Description of the task -> Could you filter the records below down to the lines that include the word "storage"?

---------- Provided information

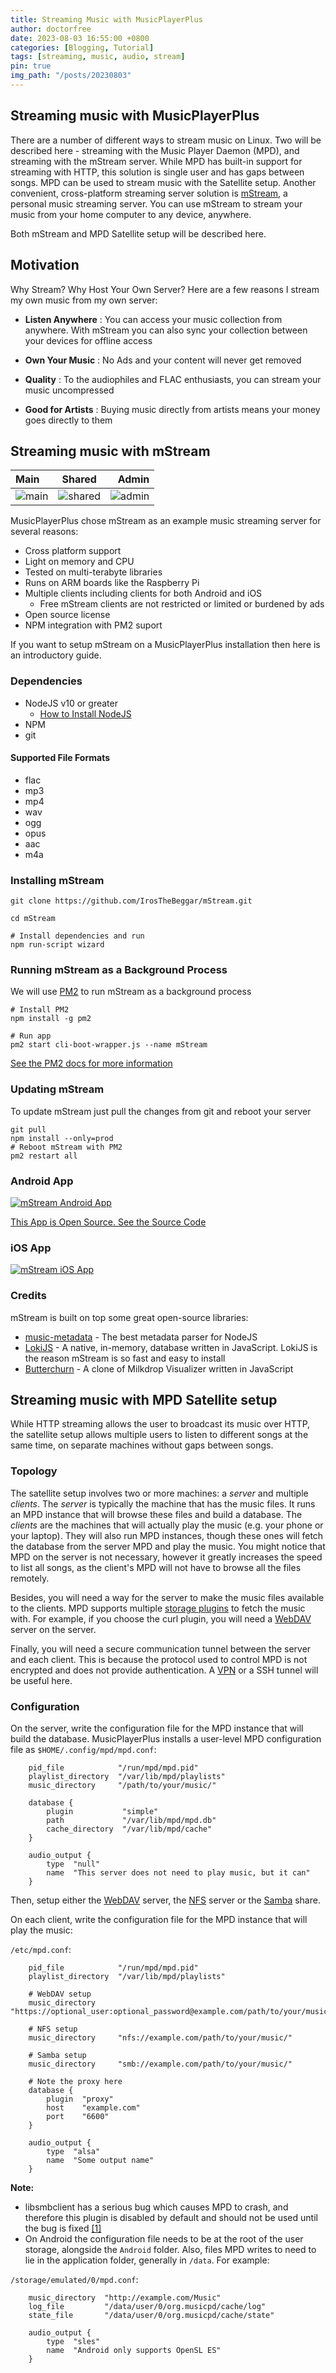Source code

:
 ```yaml
---
title: Streaming Music with MusicPlayerPlus
author: doctorfree
date: 2023-08-03 16:55:00 +0800
categories: [Blogging, Tutorial]
tags: [streaming, music, audio, stream]
pin: true
img_path: "/posts/20230803"
---
```


## Streaming music with MusicPlayerPlus

There are a number of different ways to stream music on Linux. Two will
be described here - streaming with the Music Player Daemon (MPD), and
streaming with the mStream server. While MPD has built-in support for
streaming with HTTP, this solution is single user and has gaps between
songs. MPD can be used to stream music with the Satellite setup. Another
convenient, cross-platform streaming server solution is
[mStream](https://github.com/IrosTheBeggar/mStream), a personal music
streaming server. You can use mStream to stream your music from your
home computer to any device, anywhere.

Both mStream and MPD Satellite setup will be described here.

## Motivation

Why Stream? Why Host Your Own Server? Here are a few reasons I stream my
own music from my own server:

- **Listen Anywhere**
  : You can access your music collection from anywhere. With mStream you can also sync your collection between your devices for offline access

- **Own Your Music**
  : No Ads and your content will never get removed

- **Quality**
  : To the audiophiles and FLAC enthusiasts, you can stream your music uncompressed

- **Good for Artists**
  : Buying music directly from artists means your money goes directly to them

## Streaming music with mStream

| Main                                                                                                  |                                                Shared                                                |                                                                                              Admin |
| :---------------------------------------------------------------------------------------------------- | :--------------------------------------------------------------------------------------------------: | -------------------------------------------------------------------------------------------------: |
| ![main](https://raw.githubusercontent.com/wiki/doctorfree/MusicPlayerPlus/img/mstreamv5.png?raw=true) | ![shared](https://raw.githubusercontent.com/wiki/doctorfree/MusicPlayerPlus/img/shared.png?raw=true) | ![admin](https://raw.githubusercontent.com/wiki/doctorfree/MusicPlayerPlus/img/admin.png?raw=true) |

MusicPlayerPlus chose mStream as an example music streaming server for
several reasons:

- Cross platform support
- Light on memory and CPU
- Tested on multi-terabyte libraries
- Runs on ARM boards like the Raspberry Pi
- Multiple clients including clients for both Android and iOS
  - Free mStream clients are not restricted or limited or burdened by ads
- Open source license
- NPM integration with PM2 suport

If you want to setup mStream on a MusicPlayerPlus installation then here
is an introductory guide.

### Dependencies

- NodeJS v10 or greater
  - [How to Install NodeJS](https://nodejs.org/en/download/package-manager/)
- NPM
- git

#### Supported File Formats

- flac
- mp3
- mp4
- wav
- ogg
- opus
- aac
- m4a

### Installing mStream

```shell
git clone https://github.com/IrosTheBeggar/mStream.git

cd mStream

# Install dependencies and run
npm run-script wizard
```

### Running mStream as a Background Process

We will use [PM2](https://pm2.keymetrics.io/) to run mStream as a background process

```shell
# Install PM2
npm install -g pm2

# Run app
pm2 start cli-boot-wrapper.js --name mStream
```

[See the PM2 docs for more information](https://pm2.keymetrics.io/docs/usage/quick-start/)

### Updating mStream

To update mStream just pull the changes from git and reboot your server

```shell
git pull
npm install --only=prod
# Reboot mStream with PM2
pm2 restart all
```

### Android App

[![mStream Android App](https://raw.githubusercontent.com/wiki/doctorfree/MusicPlayerPlus/img/play-store-logo.png)](https://play.google.com/store/apps/details?id=mstream.music&hl=en_US&gl=US)

[This App is Open Source. See the Source Code](https://github.com/IrosTheBeggar/mstream_music/releases)

### iOS App

[![mStream iOS App](https://raw.githubusercontent.com/wiki/doctorfree/MusicPlayerPlus/img/app-store-logo.png)](https://apps.apple.com/us/app/mstream-player/id1605378892)

### Credits

mStream is built on top some great open-source libraries:

- [music-metadata](https://github.com/Borewit/music-metadata) - The best metadata parser for NodeJS
- [LokiJS](https://github.com/techfort/LokiJS) - A native, in-memory, database written in JavaScript. LokiJS is the reason mStream is so fast and easy to install
- [Butterchurn](https://github.com/jberg/butterchurn) - A clone of Milkdrop Visualizer written in JavaScript

## Streaming music with MPD Satellite setup

While HTTP streaming allows the user to broadcast its music over HTTP,
the satellite setup allows multiple users to listen to different songs
at the same time, on separate machines without gaps between songs.

### Topology

The satellite setup involves two or more machines: a _server_ and
multiple _clients_. The _server_ is typically the machine that has the
music files. It runs an MPD instance that will browse these files and
build a database. The _clients_ are the machines that will actually play
the music (e.g. your phone or your laptop). They will also run MPD
instances, though these ones will fetch the database from the server MPD
and play the music. You might notice that MPD on the server is not
necessary, however it greatly increases the speed to list all songs, as
the client's MPD will not have to browse all the files remotely.

Besides, you will need a way for the server to make the music files
available to the clients. MPD supports multiple
<a href="https://www.musicpd.org/doc/html/plugins.html#storage-plugins"
class="external text" rel="nofollow">storage plugins</a> to fetch the
music with. For example, if you choose the curl plugin, you will need a
[WebDAV](https://wiki.archlinux.org/title/WebDAV "WebDAV") server on the
server.

Finally, you will need a secure communication tunnel between the server
and each client. This is because the protocol used to control MPD is not
encrypted and does not provide authentication. A
<a href="https://wiki.archlinux.org/title/VPN" class="mw-redirect"
title="VPN">VPN</a> or a SSH tunnel will be useful here.

### Configuration

On the server, write the configuration file for the MPD instance that
will build the database. MusicPlayerPlus installs a user-level MPD
configuration file as `$HOME/.config/mpd/mpd.conf`:

```
    pid_file            "/run/mpd/mpd.pid"
    playlist_directory  "/var/lib/mpd/playlists"
    music_directory     "/path/to/your/music/"

    database {
        plugin           "simple"
        path             "/var/lib/mpd/mpd.db"
        cache_directory  "/var/lib/mpd/cache"
    }

    audio_output {
        type  "null"
        name  "This server does not need to play music, but it can"
    }
```

Then, setup either the
[WebDAV](https://wiki.archlinux.org/title/WebDAV "WebDAV") server, the
[NFS](https://wiki.archlinux.org/title/NFS "NFS") server or the
[Samba](https://wiki.archlinux.org/title/Samba "Samba") share.

On each client, write the configuration file for the MPD instance that
will play the music:

`/etc/mpd.conf`:

```
    pid_file            "/run/mpd/mpd.pid"
    playlist_directory  "/var/lib/mpd/playlists"

    # WebDAV setup
    music_directory     "https://optional_user:optional_password@example.com/path/to/your/music/"

    # NFS setup
    music_directory     "nfs://example.com/path/to/your/music/"

    # Samba setup
    music_directory     "smb://example.com/path/to/your/music/"

    # Note the proxy here
    database {
        plugin  "proxy"
        host    "example.com"
        port    "6600"
    }

    audio_output {
        type  "alsa"
        name  "Some output name"
    }
```

**Note:**

- libsmbclient has a serious bug which causes MPD to crash, and
  therefore this plugin is disabled by default and should not be used
  until the bug is fixed
  <a href="https://bugzilla.samba.org/show_bug.cgi?id=11413"
  class="external autonumber" rel="nofollow">[1]</a>
- On Android the configuration file needs to be at the root of the
  user storage, alongside the `Android` folder. Also, files MPD writes
  to need to lie in the application folder, generally in `/data`. For
  example:

`/storage/emulated/0/mpd.conf`:

```
    music_directory  "http://example.com/Music"
    log_file         "/data/user/0/org.musicpd/cache/log"
    state_file       "/data/user/0/org.musicpd/cache/state"

    audio_output {
        type  "sles"
        name  "Android only supports OpenSL ES"
    }
```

--------------------

Exercise output ->
<a href="https://www.musicpd.org/doc/html/plugins.html#storage-plugins"
class="external text" rel="nofollow">storage plugins</a> to fetch the
  user storage, alongside the `Android` folder. Also, files MPD writes
`/storage/emulated/0/mpd.conf`:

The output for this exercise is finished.